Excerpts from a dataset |
========

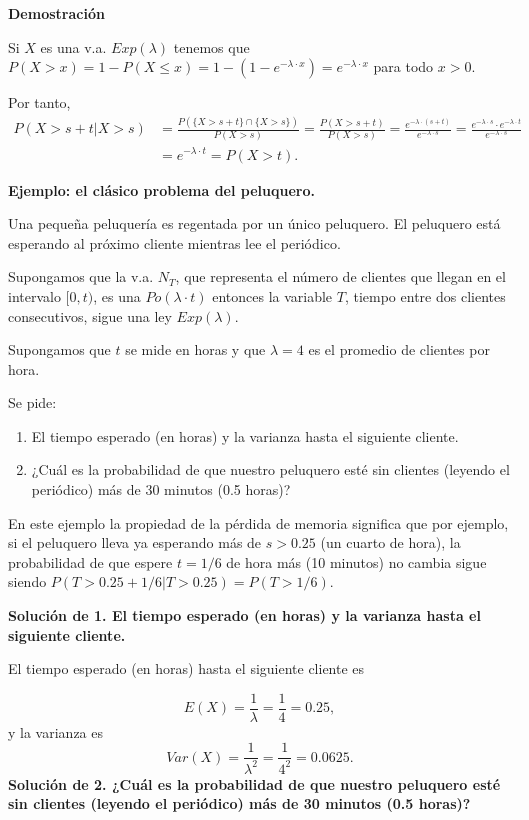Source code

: \documentclass[]{book}
\providecommand{\tightlist}{%
  \setlength{\itemsep}{0pt}\setlength{\parskip}{0pt}}
\begin{document}
\textbf{Demostración}

Si \(X\) es una v.a. \(Exp(\lambda)\) tenemos que \(P(X>x)=1-P(X\leq x)=1-(1-e^{-\lambda\cdot x})=e^{-\lambda\cdot x}\) para todo \(x>0\).

Por tanto,
\[
\begin{array}{rl}
P(X>s+t\big|X>s) & =\frac{P(\{X>s+t\}\cap \{X>s\})}{P(X>s)}=\frac{P(X>s+t)}{P(X>s)}=\frac{e^{-\lambda\cdot (s+t)}}{e^{-\lambda\cdot s}}=
\frac{e^{-\lambda\cdot s}\cdot e^{-\lambda\cdot t} }{e^{-\lambda\cdot s}}\\ & =e^{-\lambda\cdot t}=P(X>t).
\end{array}
\]

\textbf{Ejemplo: el clásico problema del peluquero.}

Una pequeña peluquería es regentada por un único peluquero. El peluquero está esperando al próximo cliente mientras lee el periódico.

Supongamos que la v.a. \(N_T\), que representa el número de clientes que llegan en el intervalo \([0,t)\), es una \(Po(\lambda\cdot t)\) entonces la variable \(T\), tiempo entre dos clientes consecutivos, sigue una ley \(Exp(\lambda)\).

Supongamos que \(t\) se mide en horas y que \(\lambda=4\) es el promedio de clientes por hora.

Se pide:

\begin{enumerate}
\def\labelenumi{\arabic{enumi}.}
\tightlist
\item
  El tiempo esperado (en horas) y la varianza hasta el siguiente cliente.
\item
  ¿Cuál es la probabilidad de que nuestro peluquero esté sin clientes (leyendo el periódico) más de 30 minutos (0.5 horas)?
\end{enumerate}

En este ejemplo la propiedad de la pérdida de memoria significa que
por ejemplo, si el peluquero lleva ya esperando más de \(s>0.25\) (un cuarto de hora), la probabilidad de que espere \(t=1/6\) de hora más (10 minutos) no cambia sigue siendo \(P(T>0.25+1/6|T>0.25)=P(T>1/6).\)

\textbf{Solución de 1. El tiempo esperado (en horas) y la varianza hasta el siguiente cliente.}

El tiempo esperado (en horas) hasta el siguiente cliente es

\[
E(X)=\frac{1}{\lambda}=\frac{1}{4}=0.25,
\]
y la varianza es
\[
Var(X)=\frac{1}{\lambda^2}=\frac{1}{4^2}=0.0625.
\]
\textbf{Solución de 2. ¿Cuál es la probabilidad de que nuestro peluquero esté sin clientes (leyendo el periódico) más de 30 minutos (0.5 horas)?}
\end{document}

========

Exercise | Set the lines above down again, word for word, from the first through the one containing "Una pequeña peluquería"; pictures excluded.

Answer area |
Source code

: \documentclass[]{book}
\providecommand{\tightlist}{%
  \setlength{\itemsep}{0pt}\setlength{\parskip}{0pt}}
\begin{document}
\textbf{Demostración}

Si \(X\) es una v.a. \(Exp(\lambda)\) tenemos que \(P(X>x)=1-P(X\leq x)=1-(1-e^{-\lambda\cdot x})=e^{-\lambda\cdot x}\) para todo \(x>0\).

Por tanto,
\[
\begin{array}{rl}
P(X>s+t\big|X>s) & =\frac{P(\{X>s+t\}\cap \{X>s\})}{P(X>s)}=\frac{P(X>s+t)}{P(X>s)}=\frac{e^{-\lambda\cdot (s+t)}}{e^{-\lambda\cdot s}}=
\frac{e^{-\lambda\cdot s}\cdot e^{-\lambda\cdot t} }{e^{-\lambda\cdot s}}\\ & =e^{-\lambda\cdot t}=P(X>t).
\end{array}
\]

\textbf{Ejemplo: el clásico problema del peluquero.}

Una pequeña peluquería es regentada por un único peluquero. El peluquero está esperando al próximo cliente mientras lee el periódico.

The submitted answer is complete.